FLUX-Reason-6M & PRISM-Bench: A Million-Scale Text-to-Image Reasoning Dataset and Comprehensive Benchmark
Rongyao Fang, Aldrich Yu, Chengqi Duan, Linjiang Huang, Shuai Bai, Yuxuan Cai, Kun Wang, Si Liu, Xihui Liu, Hongsheng Li
2025-09-12
Summary
This paper addresses a key issue slowing down the progress of open-source AI that creates images from text. It introduces a new, very large dataset and a way to thoroughly test how well these AI models are doing, aiming to close the gap between open-source and the more powerful, but closed-off, systems.
What's the problem?
Currently, open-source text-to-image models aren't as good as those developed by big companies. This is largely because there hasn't been enough high-quality data available to train them, especially data that focuses on complex reasoning skills needed to create images accurately from detailed text descriptions. Also, there wasn't a good, standardized way to *measure* how well these models actually perform on tasks requiring reasoning.
What's the solution?
The researchers created FLUX-Reason-6M, a massive dataset of 6 million images with 20 million detailed descriptions in both English and Chinese. These descriptions aren't just simple labels; they break down *how* the image should be generated, step-by-step, like a 'chain of thought'. Creating this dataset required a huge amount of computing power – 15,000 days worth on powerful GPUs. They also built PRISM-Bench, a new benchmark with seven different tests, including a very challenging one that requires models to follow long, complex instructions. This benchmark uses other AI models to judge the images based on how well they match the text and how visually appealing they are.
Why it matters?
This work is important because it provides the open-source community with resources that were previously only available to large tech companies.
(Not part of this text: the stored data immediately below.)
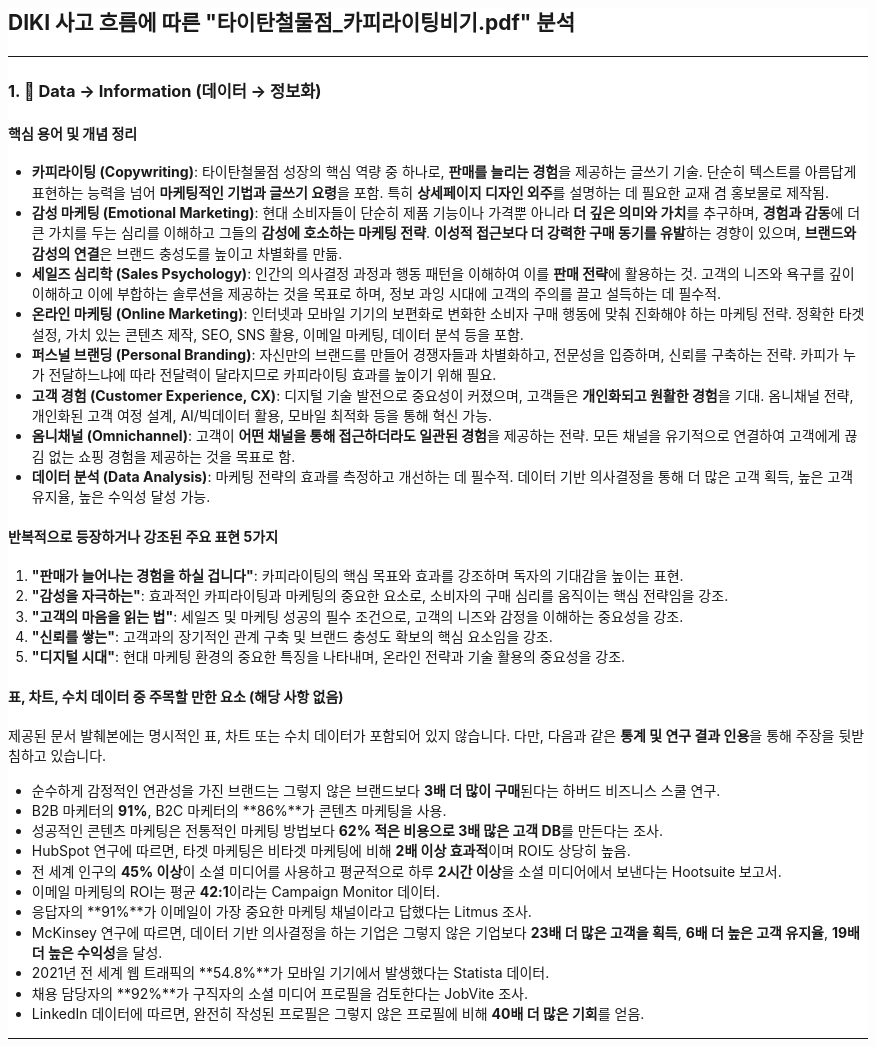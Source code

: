 ## DIKI 사고 흐름에 따른 "타이탄철물점_카피라이팅비기.pdf" 분석

---

### 1. 🔹 Data → Information (데이터 → 정보화)

#### 핵심 용어 및 개념 정리

- **카피라이팅 (Copywriting)**: 타이탄철물점 성장의 핵심 역량 중 하나로, **판매를 늘리는 경험**을 제공하는 글쓰기 기술. 단순히 텍스트를 아름답게 표현하는 능력을 넘어 **마케팅적인 기법과 글쓰기 요령**을 포함. 특히 **상세페이지 디자인 외주**를 설명하는 데 필요한 교재 겸 홍보물로 제작됨.
- **감성 마케팅 (Emotional Marketing)**: 현대 소비자들이 단순히 제품 기능이나 가격뿐 아니라 **더 깊은 의미와 가치**를 추구하며, **경험과 감동**에 더 큰 가치를 두는 심리를 이해하고 그들의 **감성에 호소하는 마케팅 전략**. **이성적 접근보다 더 강력한 구매 동기를 유발**하는 경향이 있으며, **브랜드와 감성의 연결**은 브랜드 충성도를 높이고 차별화를 만듦.
- **세일즈 심리학 (Sales Psychology)**: 인간의 의사결정 과정과 행동 패턴을 이해하여 이를 **판매 전략**에 활용하는 것. 고객의 니즈와 욕구를 깊이 이해하고 이에 부합하는 솔루션을 제공하는 것을 목표로 하며, 정보 과잉 시대에 고객의 주의를 끌고 설득하는 데 필수적.
- **온라인 마케팅 (Online Marketing)**: 인터넷과 모바일 기기의 보편화로 변화한 소비자 구매 행동에 맞춰 진화해야 하는 마케팅 전략. 정확한 타겟 설정, 가치 있는 콘텐츠 제작, SEO, SNS 활용, 이메일 마케팅, 데이터 분석 등을 포함.
- **퍼스널 브랜딩 (Personal Branding)**: 자신만의 브랜드를 만들어 경쟁자들과 차별화하고, 전문성을 입증하며, 신뢰를 구축하는 전략. 카피가 누가 전달하느냐에 따라 전달력이 달라지므로 카피라이팅 효과를 높이기 위해 필요.
- **고객 경험 (Customer Experience, CX)**: 디지털 기술 발전으로 중요성이 커졌으며, 고객들은 **개인화되고 원활한 경험**을 기대. 옴니채널 전략, 개인화된 고객 여정 설계, AI/빅데이터 활용, 모바일 최적화 등을 통해 혁신 가능.
- **옴니채널 (Omnichannel)**: 고객이 **어떤 채널을 통해 접근하더라도 일관된 경험**을 제공하는 전략. 모든 채널을 유기적으로 연결하여 고객에게 끊김 없는 쇼핑 경험을 제공하는 것을 목표로 함.
- **데이터 분석 (Data Analysis)**: 마케팅 전략의 효과를 측정하고 개선하는 데 필수적. 데이터 기반 의사결정을 통해 더 많은 고객 획득, 높은 고객 유지율, 높은 수익성 달성 가능.

#### 반복적으로 등장하거나 강조된 주요 표현 5가지

1. **"판매가 늘어나는 경험을 하실 겁니다"**: 카피라이팅의 핵심 목표와 효과를 강조하며 독자의 기대감을 높이는 표현.
2. **"감성을 자극하는"**: 효과적인 카피라이팅과 마케팅의 중요한 요소로, 소비자의 구매 심리를 움직이는 핵심 전략임을 강조.
3. **"고객의 마음을 읽는 법"**: 세일즈 및 마케팅 성공의 필수 조건으로, 고객의 니즈와 감정을 이해하는 중요성을 강조.
4. **"신뢰를 쌓는"**: 고객과의 장기적인 관계 구축 및 브랜드 충성도 확보의 핵심 요소임을 강조.
5. **"디지털 시대"**: 현대 마케팅 환경의 중요한 특징을 나타내며, 온라인 전략과 기술 활용의 중요성을 강조.

#### 표, 차트, 수치 데이터 중 주목할 만한 요소 (해당 사항 없음)

제공된 문서 발췌본에는 명시적인 표, 차트 또는 수치 데이터가 포함되어 있지 않습니다. 다만, 다음과 같은 **통계 및 연구 결과 인용**을 통해 주장을 뒷받침하고 있습니다.

- 순수하게 감정적인 연관성을 가진 브랜드는 그렇지 않은 브랜드보다 **3배 더 많이 구매**된다는 하버드 비즈니스 스쿨 연구.
- B2B 마케터의 **91%**, B2C 마케터의 **86%**가 콘텐츠 마케팅을 사용.
- 성공적인 콘텐츠 마케팅은 전통적인 마케팅 방법보다 **62% 적은 비용으로 3배 많은 고객 DB**를 만든다는 조사.
- HubSpot 연구에 따르면, 타겟 마케팅은 비타겟 마케팅에 비해 **2배 이상 효과적**이며 ROI도 상당히 높음.
- 전 세계 인구의 **45% 이상**이 소셜 미디어를 사용하고 평균적으로 하루 **2시간 이상**을 소셜 미디어에서 보낸다는 Hootsuite 보고서.
- 이메일 마케팅의 ROI는 평균 **42:1**이라는 Campaign Monitor 데이터.
- 응답자의 **91%**가 이메일이 가장 중요한 마케팅 채널이라고 답했다는 Litmus 조사.
- McKinsey 연구에 따르면, 데이터 기반 의사결정을 하는 기업은 그렇지 않은 기업보다 **23배 더 많은 고객을 획득**, **6배 더 높은 고객 유지율**, **19배 더 높은 수익성**을 달성.
- 2021년 전 세계 웹 트래픽의 **54.8%**가 모바일 기기에서 발생했다는 Statista 데이터.
- 채용 담당자의 **92%**가 구직자의 소셜 미디어 프로필을 검토한다는 JobVite 조사.
- LinkedIn 데이터에 따르면, 완전히 작성된 프로필은 그렇지 않은 프로필에 비해 **40배 더 많은 기회**를 얻음.

---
By releasing the dataset, the benchmark, and the code, they're hoping to accelerate the development of better, more capable open-source text-to-image models that can understand and respond to complex requests, ultimately making this technology more accessible and useful for everyone.
Abstract
The advancement of open-source text-to-image (T2I) models has been hindered by the absence of large-scale, reasoning-focused datasets and comprehensive evaluation benchmarks, resulting in a performance gap compared to leading closed-source systems. To address this challenge, We introduce FLUX-Reason-6M and PRISM-Bench (Precise and Robust Image Synthesis Measurement Benchmark). FLUX-Reason-6M is a massive dataset consisting of 6 million high-quality FLUX-generated images and 20 million bilingual (English and Chinese) descriptions specifically designed to teach complex reasoning. The image are organized according to six key characteristics: Imagination, Entity, Text rendering, Style, Affection, and Composition, and design explicit Generation Chain-of-Thought (GCoT) to provide detailed breakdowns of image generation steps. The whole data curation takes 15,000 A100 GPU days, providing the community with a resource previously unattainable outside of large industrial labs. PRISM-Bench offers a novel evaluation standard with seven distinct tracks, including a formidable Long Text challenge using GCoT. Through carefully designed prompts, it utilizes advanced vision-language models for nuanced human-aligned assessment of prompt-image alignment and image aesthetics. Our extensive evaluation of 19 leading models on PRISM-Bench reveals critical performance gaps and highlights specific areas requiring improvement. Our dataset, benchmark, and evaluation code are released to catalyze the next wave of reasoning-oriented T2I generation. Project page: https://flux-reason-6m.github.io/ .